`return_overflowing_tokens` has different behavior between slow tokenizer and fast tokenizer
System Info
transformersversion: 4.28.1- Platform: Linux-5.10.147+-x86_64-with-glibc2.31
- Python version: 3.9.16
- Huggingface_hub version: 0.14.1
- Safetensors version: not installed
- PyTorch version (GPU?): 2.0.0+cu118 (False)
- Tensorflow version (GPU?): 2.12.0 (False)
- Flax version (CPU?/GPU?/TPU?): 0.6.8 (cpu)
- Jax version: 0.4.8
- JaxLib version: 0.4.7
- Using GPU in script?: No
- Using distributed or parallel set-up in script?: No
Who can help?
@Arthur
Information
- [ ] The official example scripts
- [X] My own modified scripts
Tasks
- [ ] An officially supported task in the
examplesfolder (such as GLUE/SQuAD, ...) - [X] My own task or dataset (give details below)
Reproduction
I'm studying the nlp course chapter 6, and find return_overflowing_tokens has different behavior between slow tokenizer and fast tokenizer, is it a feature or a bug?

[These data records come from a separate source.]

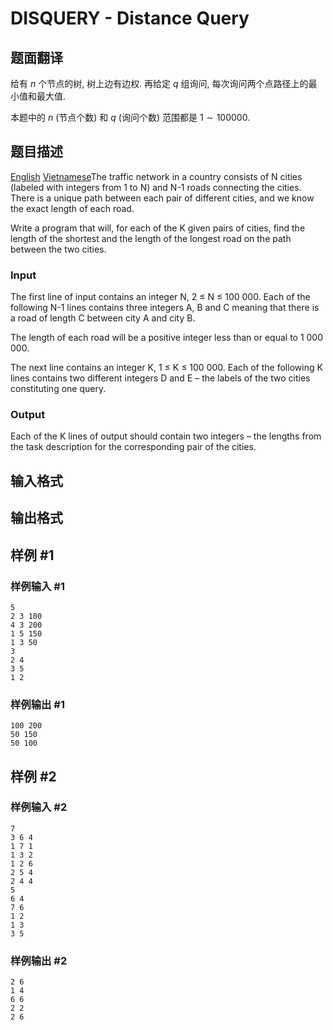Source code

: # DISQUERY - Distance Query

## 题面翻译

给有 $n$ 个节点的树, 树上边有边权. 再给定 $q$ 组询问, 每次询问两个点路径上的最小值和最大值.

本题中的 $n$ (节点个数) 和 $q$ (询问个数) 范围都是 $1 \sim 100000$.

## 题目描述

[English](https://www.spoj.com/problems/DISQUERY/en/) [Vietnamese](https://www.spoj.com/problems/DISQUERY/vn/)The traffic network in a country consists of N cities (labeled with integers from 1 to N) and N-1 roads connecting the cities. There is a unique path between each pair of different cities, and we know the exact length of each road.

Write a program that will, for each of the K given pairs of cities, find the length of the shortest and the length of the longest road on the path between the two cities.

### Input

The first line of input contains an integer N, 2 ≤ N ≤ 100 000. Each of the following N-1 lines contains three integers A, B and C meaning that there is a road of length C between city A and city B.

The length of each road will be a positive integer less than or equal to 1 000 000.

The next line contains an integer K, 1 ≤ K ≤ 100 000. Each of the following K lines contains two different integers D and E – the labels of the two cities constituting one query.

### Output

Each of the K lines of output should contain two integers – the lengths from the task description for the corresponding pair of the cities.

## 输入格式

## 输出格式

## 样例 #1

### 样例输入 #1

```
5
2 3 100
4 3 200
1 5 150
1 3 50
3
2 4
3 5
1 2
```

### 样例输出 #1

```
100 200
50 150
50 100
```

## 样例 #2

### 样例输入 #2

```
7
3 6 4
1 7 1
1 3 2
1 2 6
2 5 4
2 4 4
5
6 4
7 6
1 2
1 3
3 5
```

### 样例输出 #2

```
2 6
1 4
6 6
2 2
2 6
```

from transformers import DistilBertTokenizer, DistilBertTokenizerFast
model_checkpoint = "distilbert-base-cased-distilled-squad"
slow_tokenizer = DistilBertTokenizer.from_pretrained(model_checkpoint)
fast_tokenizer = DistilBertTokenizerFast.from_pretrained(model_checkpoint)
sentence = "This sentence is not too long but we are going to split it anyway."
inputs = fast_tokenizer(
sentence, truncation=True, return_overflowing_tokens=True, max_length=6, stride=2
)
print(inputs["input_ids"])
Then I got the output
[[101, 1188, 5650, 1110, 1136, 1315, 1263, 102], [101, 1315, 1263, 1133, 1195, 1132, 1280, 102], [101, 1132, 1280, 1106, 3325, 1122, 4050, 102], [101, 1122, 4050, 119, 102]]
but when I replace fast_tokenizer with slow_tokenizer, I got
[101, 1188, 5650, 1110, 1136, 1315, 1263, 102]
Expected behavior
The slow tokenizer should behave same as fast tokenizer.
cc @ArthurZucker but I think the overflowing tokens is specifically a feature of our fast tokenizers, so it's completely normal that you don't ahve it in the slow ones.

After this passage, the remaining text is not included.